My First Time Surfing Ocean Beach
Ocean Beach, San Francisco, February 2017. William Finnegan devoted a few beautiful chapters to the place in his Pulitzer Prize-winning memoir, Barbarian Days: A Surfing Life. “Sometimes, especially on empty, unruly days at San Francisco’s Ocean Beach, my inelegant yet committed surfing could elicit a nod of approval from salty locals. I came close to drowning at Noriega, got washed into the big rock at Kelly’s, got a black eye at Sloat when my board snapped back and hit me square in the face, almost drowned again in the heavy undertow at Montara.”
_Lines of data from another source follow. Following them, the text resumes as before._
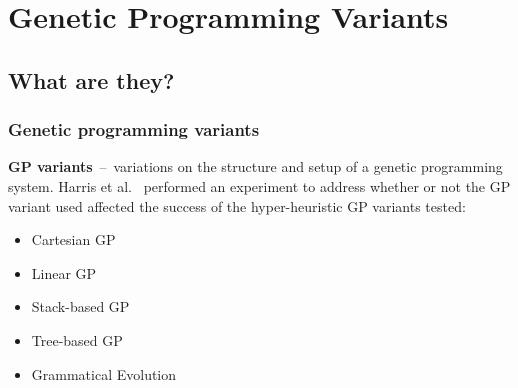 \documentclass{beamer}
\newcommand{\linespace}{\vskip 0.25cm}
\begin{document}
\section[GP Variants]{Genetic Programming Variants}

\subsection{What are they?}

\begin{frame}
	\frametitle{Genetic programming variants}
	\textbf{GP variants}~--~variations on the structure and setup of a genetic programming system.
	\linespace
	\pause
	Harris et al.~\cite{harris:2015} performed an experiment to address whether or not the GP variant used affected the success of the hyper-heuristic
	\linespace
	\pause
	GP variants tested:
	\begin{itemize}
		\item Cartesian GP
		\item Linear GP
		\item Stack-based GP
		\item Tree-based GP
		\item Grammatical Evolution
	\end{itemize}
\end{frame}
\end{document}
Surfing OB for the first time myself, the first thing I notice as I pull into the parking lot — apart from the cranking surf — is that a surfer de-suiting two cars away from me has a six inch gash on his back. He seems unperturbed, though, as if he doesn’t notice. “Did someone ride over you?”
“Nah, did it myself, went over the falls and landed on a skeg,” he says. “It’s pretty bad,” I tell him, “probably needs stitches.”
“Stitches? Damnit,” he says, more annoyed about the inconvenience than the injury. “I thought I’d gotten away with it. It split my wetsuit, I thought that was all, though.”
I trade a war story about the 22 skeg-induced stitches I once earned and how I hadn’t felt it at the time — the water numbingly cold, it takes a while before the blood and pain surface.
“I live nearby, I’ll get it cleaned up, have my dad look at it,” the wounded surfer says as if his dad might be in the medical profession. “Thanks, bro.” We part ways and I head down to the water’s edge to get a closer look at the waves.